Nach Angaben einer osmanischen Inschrift am Brunnen begann die Konstruktion des Brunnens im islamischen Jahr 1319 (1898–1899). Die Einweihung des Brunnens war für den 1. September 1900, dem 25. Jahrestag der Thronbesteigung Abdülhamid II. geplant. Verzögerungen beim Bau hatten zur Folge, dass die Einweihung auf den 27. Januar 1901, den Geburtstag Wilhelm II., verschoben wurde.
[Bearbeiten] Architektur
Der neobyzantinische achteckige pavillonartige Brunnenbau besteht aus einer Kuppel, die von acht Säulen aus Porphyr getragen wird, die auf einem marmornen, mit Schnitzereien versehenen Podest aufsetzen. An der südwestlichen Seite des Podests führen acht Stufen hinauf; die restlichen sieben Seiten sind jeweils mit einem Wasserspender aus Messing versehen. Die Kuppel ist mit Kupfer belegt.
Auf einer am Brunnen angebrachten Bronzetafel ist mit dem folgenden Text versehen: WILHELM II DEUTSCHER KAISER STIFTETE DIESEN BRUNNEN IN DANKBARER ERINNERUNG AN SEINEN BESUCH BEI SEINER MAIESTAET DEM KAISER DER OSMANEN ABDUL HAMID II IM HERBST DES IAHRES 1898. Eine osmanische Inschrift in acht Versen berichtet von der Errichtung des Brunnens im Andenken an den Besuch des deutschen Kaisers.
[Bearbeiten] Mosaiken
Die Innenseite ist mit einem goldenen Mosaik versehen. Acht Medaillons, die über den Säulenenden eingearbeitet worden sind, zeigen abwechselnd jeweils vier Mal die Tughra Abdülhamids II. sowie das Monogramm Wilhelms II.

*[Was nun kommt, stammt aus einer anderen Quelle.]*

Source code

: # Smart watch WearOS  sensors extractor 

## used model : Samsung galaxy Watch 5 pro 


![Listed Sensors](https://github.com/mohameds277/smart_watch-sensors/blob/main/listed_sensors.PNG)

Dieses goldene Mosaik der Innenkuppel im neo-byzantinischen Stil ist eines der bekanntesten Werke des Kirchenmalers, Mosaikgestalters und „Kaiser-Künstlers“ Prof. August Oetkens (1868–1951) aus Oldenburg/Oldb.
[Bearbeiten] Doppel-Symbolik
Das Geschenk gerade eines Brunnens mit kostenlosem sauberem Wasser für das Volk galt nach nah-östlicher Mentalität als besonders verdienstvolle Wohltat und sollte den Ruhm des hochherzigen Wohltäters - hier des Kaisers des Deutschen Reiches - mehren und sichern.
Höchste staatssymbolische Bedeutung hatte das Kuppelmosaik von Oetken im neo-byzantinischen Stil. Kaiser Wilhelm II. sah sich und „sein“ Reich nicht als Nachfolger des westeuropäischen Kaisers Karl des Großen, sondern in der Tradition und Nachfolge des oströmischen Kaisertums von Byzanz. Er stilisierte deshalb die alt-byzantinische Mosaikkunst neu zu seiner eigenen deutschen Kaiser-, Hof- und Herrschaftskunst. Die Errichtung des Brunnens in der neo-byzantinischen Herrschaftskunst aus dem „neuen Byzanz“ (Berlin) gerade an ihrem historischen Ursprung sollte seine Herrschaft symbolisch mit dem alten Kaiser-Byzanz verbinden, legitimieren und stärken.
[Bearbeiten] Literatur
- Thieme-Becker: Allgemeines Lexikon der Bildenden Künstler von der Antike bis zur Gegenwart, 34. Bd., Leipzig 1940, S.528 (August Oetken)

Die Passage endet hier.